>>

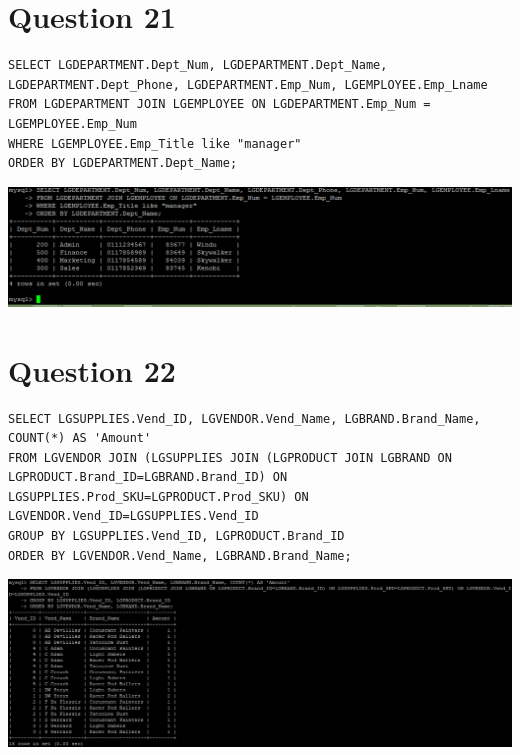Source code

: \documentclass[a4paper,10pt]{article}
\begin{document}
\section*{Question 21}
\lstset{
            language=SQL,
            breaklines=true
            }
        \begin{lstlisting}[frame=single]
        SELECT LGDEPARTMENT.Dept_Num, LGDEPARTMENT.Dept_Name, LGDEPARTMENT.Dept_Phone, LGDEPARTMENT.Emp_Num, LGEMPLOYEE.Emp_Lname
FROM LGDEPARTMENT JOIN LGEMPLOYEE ON LGDEPARTMENT.Emp_Num = LGEMPLOYEE.Emp_Num
WHERE LGEMPLOYEE.Emp_Title like "manager"
ORDER BY LGDEPARTMENT.Dept_Name;

        \end{lstlisting}
\includegraphics{Queries/Question_21/Question_21_screenshot.PNG}
\section*{Question 22}
\lstset{
            language=SQL,
            breaklines=true
            }
        \begin{lstlisting}[frame=single]
        SELECT LGSUPPLIES.Vend_ID, LGVENDOR.Vend_Name, LGBRAND.Brand_Name, COUNT(*) AS 'Amount'
FROM LGVENDOR JOIN (LGSUPPLIES JOIN (LGPRODUCT JOIN LGBRAND ON LGPRODUCT.Brand_ID=LGBRAND.Brand_ID) ON LGSUPPLIES.Prod_SKU=LGPRODUCT.Prod_SKU) ON LGVENDOR.Vend_ID=LGSUPPLIES.Vend_ID
GROUP BY LGSUPPLIES.Vend_ID, LGPRODUCT.Brand_ID
ORDER BY LGVENDOR.Vend_Name, LGBRAND.Brand_Name;
        \end{lstlisting}
\includegraphics{Queries/Question_22/Q22_screenshot.jpg}
\end{document}
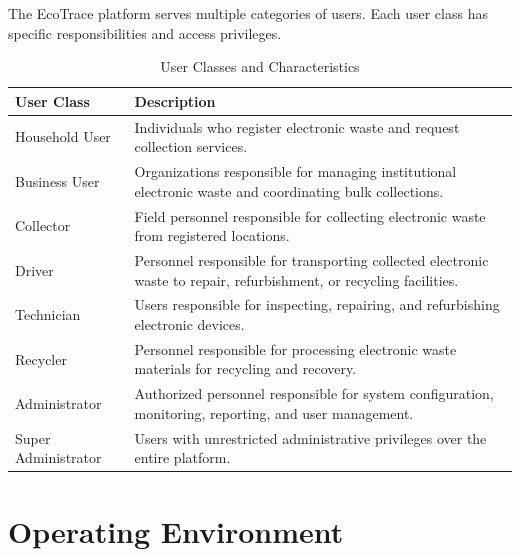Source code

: The EcoTrace platform serves multiple categories of users. Each user
class has specific responsibilities and access privileges.

\begin{table}[H]
\centering
\caption{User Classes and Characteristics}
\label{tab:user_classes}
\small

\begin{tabular}{|p{4cm}|p{10cm}|}

\hline
\textbf{User Class} &
\textbf{Description} \\
\hline

Household User &
Individuals who register electronic waste and request collection
services. \\
\hline

Business User &
Organizations responsible for managing institutional electronic waste
and coordinating bulk collections. \\
\hline

Collector &
Field personnel responsible for collecting electronic waste from
registered locations. \\
\hline

Driver &
Personnel responsible for transporting collected electronic waste to
repair, refurbishment, or recycling facilities. \\
\hline

Technician &
Users responsible for inspecting, repairing, and refurbishing
electronic devices. \\
\hline

Recycler &
Personnel responsible for processing electronic waste materials for
recycling and recovery. \\
\hline

Administrator &
Authorized personnel responsible for system configuration, monitoring,
reporting, and user management. \\
\hline

Super Administrator &
Users with unrestricted administrative privileges over the entire
platform. \\
\hline

\end{tabular}

\end{table}

\section{Operating Environment}
\label{sec:operating-environment}

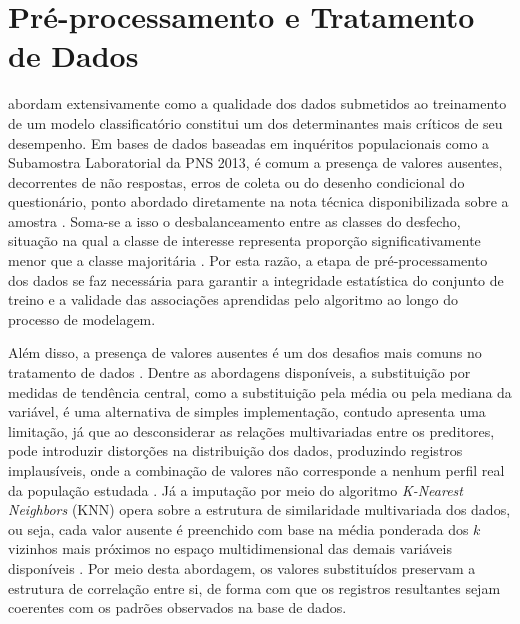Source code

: \section{Pré-processamento e Tratamento de Dados} \label{sec:pre-processamento}

\textcite{hastie2009elements} abordam extensivamente como a qualidade dos dados submetidos ao treinamento de um modelo classificatório constitui um dos determinantes mais críticos de seu desempenho. Em bases de dados baseadas em inquéritos populacionais como a Subamostra Laboratorial da PNS 2013, é comum a presença de valores ausentes, decorrentes de não respostas, erros de coleta ou do desenho condicional do questionário, ponto abordado diretamente na nota técnica disponibilizada sobre a amostra \cite{IBGE}. Soma-se a isso o desbalanceamento entre as classes do desfecho, situação na qual a classe de interesse representa proporção significativamente menor que a classe majoritária \cite{pertiwi2020comparison}. Por esta razão, a etapa de pré-processamento dos dados se faz necessária para garantir a integridade estatística do conjunto de treino e a validade das associações aprendidas pelo algoritmo ao longo do processo de modelagem.

Além disso, a presença de valores ausentes é um dos desafios mais comuns no tratamento de dados \cite{hastie2009elements}. Dentre as abordagens disponíveis, a substituição por medidas de tendência central, como a substituição pela média ou pela mediana da variável, é uma alternativa de simples implementação, contudo apresenta uma limitação, já que ao desconsiderar as relações multivariadas entre os preditores, pode introduzir distorções na distribuição dos dados, produzindo registros implausíveis, onde a combinação de valores não corresponde a nenhum perfil real da população estudada \cite{hastie2009elements}. Já a imputação por meio do algoritmo \textit{K-Nearest Neighbors} (KNN) opera sobre a estrutura de similaridade multivariada dos dados, ou seja, cada valor ausente é preenchido com base na média ponderada dos $k$ vizinhos mais próximos no espaço multidimensional das demais variáveis disponíveis \cite{pedregosa2011scikit, pertiwi2020comparison}. Por meio desta abordagem, os valores substituídos preservam a estrutura de correlação entre si, de forma com que os registros resultantes sejam coerentes com os padrões observados na base de dados.

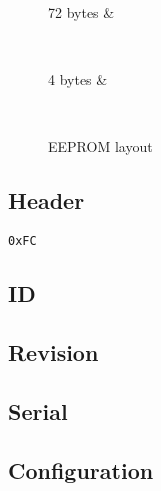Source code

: \documentclass{article}
\begin{document}
\begin{figure}[H]
\begin{bytefield}[bitheight=4\baselineskip]{32}
		 	\begin{rightwordgroup}{72 bytes}
		 		 &
		 	\end{rightwordgroup} \\
		 	
		 	\begin{rightwordgroup}{4 bytes}
		 		 &
		 	\end{rightwordgroup} \\
		 	
		 	
	 	\end{bytefield}
	 	\caption{EEPROM layout}
	 	\label{fig:EEPROM_LAYOUT}
 \end{figure}
 
 \subsection{Header}
 \texttt{0xFC}
 
 \subsection{ID}
 
 \subsection{Revision}
 
 \subsection{Serial}
 
 \subsection{Configuration}
 
\end{document}
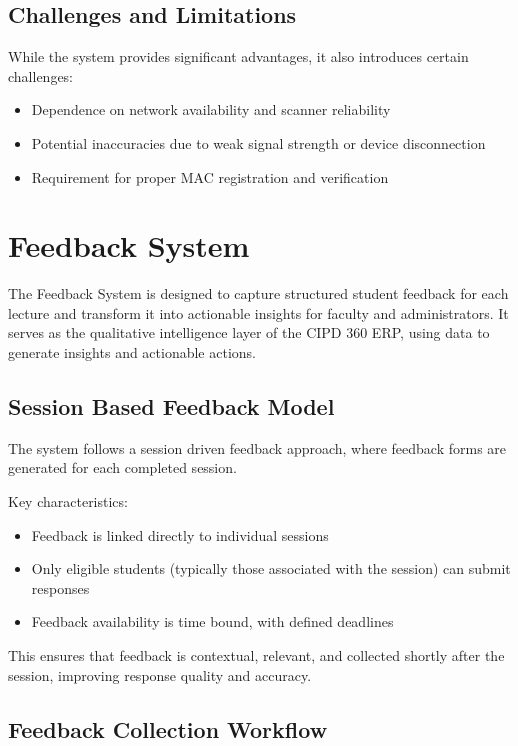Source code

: \subsection{Challenges and Limitations}

While the system provides significant advantages, it also introduces certain challenges:

\begin{itemize}
    \item Dependence on network availability and scanner reliability
    \item Potential inaccuracies due to weak signal strength or device disconnection
    \item Requirement for proper MAC registration and verification
\end{itemize}

\section{Feedback System}

The Feedback System is designed to capture structured student feedback for each lecture and
transform it into actionable insights for faculty and administrators. It serves as the qualitative
intelligence layer of the CIPD 360 ERP, using data to generate insights and actionable actions.

\subsection{Session Based Feedback Model}

The system follows a session driven feedback approach, where feedback forms are generated for
each completed session.

Key characteristics:

\begin{itemize}
    \item Feedback is linked directly to individual sessions
    \item Only eligible students (typically those associated with the session) can submit responses
    \item Feedback availability is time bound, with defined deadlines
\end{itemize}

This ensures that feedback is contextual, relevant, and collected shortly after the session, improving
response quality and accuracy.

\subsection{Feedback Collection Workflow}

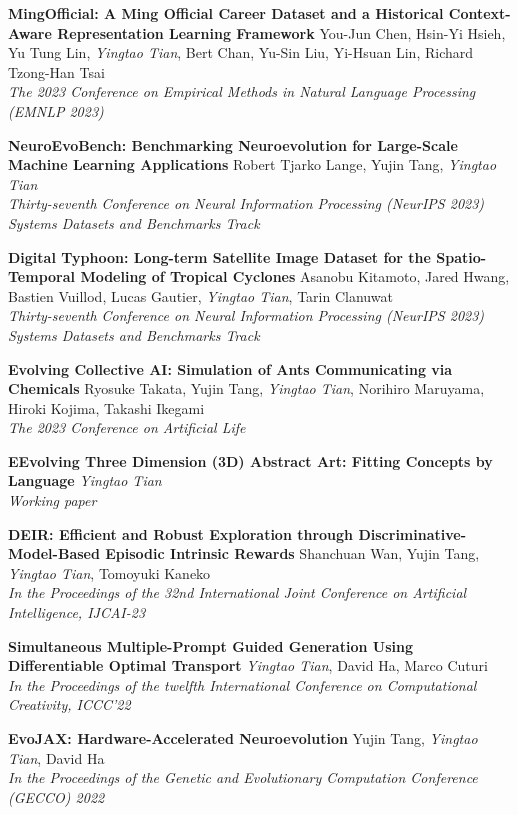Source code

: \documentclass[line,margin]{cv}
\begin{document}
\begin{resume}
  {\bf MingOfficial: A Ming Official Career Dataset and a Historical Context-Aware Representation Learning Framework}
  You-Jun Chen, Hsin-Yi Hsieh, Yu Tung Lin, \emph{Yingtao Tian}, Bert Chan, Yu-Sin Liu, Yi-Hsuan Lin, Richard Tzong-Han Tsai\\
  \emph{The 2023 Conference on Empirical Methods in Natural Language Processing (EMNLP 2023)}

  {\bf NeuroEvoBench: Benchmarking Neuroevolution for Large-Scale Machine Learning Applications}
  Robert Tjarko Lange, Yujin Tang, \emph{Yingtao Tian}\\
  \emph{Thirty-seventh Conference on Neural Information Processing (NeurIPS 2023) Systems Datasets and Benchmarks Track}

  {\bf Digital Typhoon: Long-term Satellite Image Dataset for the Spatio-Temporal Modeling of Tropical Cyclones}
  Asanobu Kitamoto, Jared Hwang, Bastien Vuillod, Lucas Gautier, \emph{Yingtao Tian}, Tarin Clanuwat\\
  \emph{Thirty-seventh Conference on Neural Information Processing (NeurIPS 2023) Systems Datasets and Benchmarks Track}

  {\bf Evolving Collective AI: Simulation of Ants Communicating via Chemicals}
  Ryosuke Takata, Yujin Tang, \emph{Yingtao Tian}, Norihiro Maruyama, Hiroki Kojima, Takashi Ikegami\\
  \emph{The 2023 Conference on Artificial Life}

  {\bf EEvolving Three Dimension (3D) Abstract Art: Fitting Concepts by Language}
  \emph{Yingtao Tian}\\
  \emph{Working paper}

  {\bf DEIR: Efficient and Robust Exploration through Discriminative-Model-Based Episodic Intrinsic Rewards}
  Shanchuan Wan, Yujin Tang, \emph{Yingtao Tian}, Tomoyuki Kaneko\\
  \emph{In the Proceedings of the 32nd International Joint Conference on Artificial Intelligence, IJCAI-23}

  {\bf Simultaneous Multiple-Prompt Guided Generation Using Differentiable Optimal Transport}
  \emph{Yingtao Tian}, David Ha, Marco Cuturi\\
  \emph{In the Proceedings of the twelfth International Conference on Computational Creativity, ICCC'22}

  {\bf EvoJAX: Hardware-Accelerated Neuroevolution}
  Yujin Tang, \emph{Yingtao Tian}, David Ha\\
  \emph{In the Proceedings of the Genetic and Evolutionary Computation Conference (GECCO) 2022}


\end{resume}
\end{document}
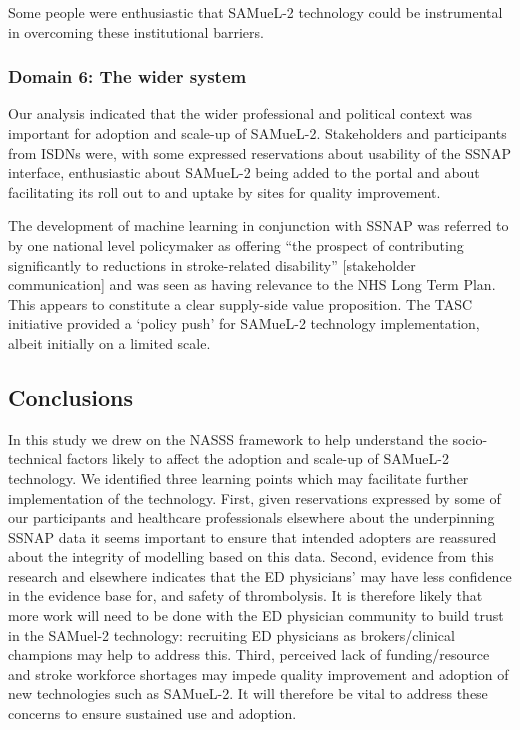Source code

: Some people were enthusiastic that SAMueL-2 technology could be instrumental in overcoming these institutional barriers.

\subsubsection{Domain 6: The wider system}

Our analysis indicated that the wider professional and political context was important for adoption and scale-up of SAMueL-2. Stakeholders and participants from ISDNs were, with some expressed reservations about usability of the SSNAP interface, enthusiastic about SAMueL-2 being added to the portal and about facilitating its roll out to and uptake by sites for quality improvement.

The development of machine learning in conjunction with SSNAP was referred to by one national level policymaker as offering “the prospect of contributing significantly to reductions in stroke-related disability” [stakeholder communication] and was seen as having relevance to the NHS Long Term Plan. This appears to constitute a clear supply-side value proposition. The TASC initiative provided a ‘policy push’ for SAMueL-2 technology implementation, albeit initially on a limited scale.

\subsection{Conclusions}

In this study we drew on the NASSS framework to help understand the socio-technical factors likely to affect the adoption and scale-up of SAMueL-2 technology. We identified three learning points which may facilitate further implementation of the technology. First, given reservations expressed by some of our participants and healthcare professionals elsewhere about the underpinning SSNAP data it seems important to ensure that intended adopters are reassured about the integrity of modelling based on this data. Second, evidence from this research and elsewhere indicates that the ED physicians’ may have less confidence in the evidence base for, and safety of thrombolysis. It is therefore likely that more work will need to be done with the ED physician community to build trust in the SAMuel-2 technology: recruiting ED physicians as brokers/clinical champions may help to address this. Third, perceived lack of funding/resource and stroke workforce shortages may impede quality improvement and adoption of new technologies such as SAMueL-2. It will therefore be vital to address these concerns to ensure sustained use and adoption.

<<

**ASSIGNED TASK:** Begin at the line that has "ORDER BY LGDEPARTMENT.Dept_Name;" in the entries above; stop after the line that has "FROM LGVENDOR JOIN". Transcribe exactly those lines and no others.

**EXERCISE OUTPUT:**
ORDER BY LGDEPARTMENT.Dept_Name;

        \end{lstlisting}
\includegraphics{Queries/Question_21/Question_21_screenshot.PNG}
\section*{Question 22}
\lstset{
            language=SQL,
            breaklines=true
            }
        \begin{lstlisting}[frame=single]
        SELECT LGSUPPLIES.Vend_ID, LGVENDOR.Vend_Name, LGBRAND.Brand_Name, COUNT(*) AS 'Amount'
FROM LGVENDOR JOIN (LGSUPPLIES JOIN (LGPRODUCT JOIN LGBRAND ON LGPRODUCT.Brand_ID=LGBRAND.Brand_ID) ON LGSUPPLIES.Prod_SKU=LGPRODUCT.Prod_SKU) ON LGVENDOR.Vend_ID=LGSUPPLIES.Vend_ID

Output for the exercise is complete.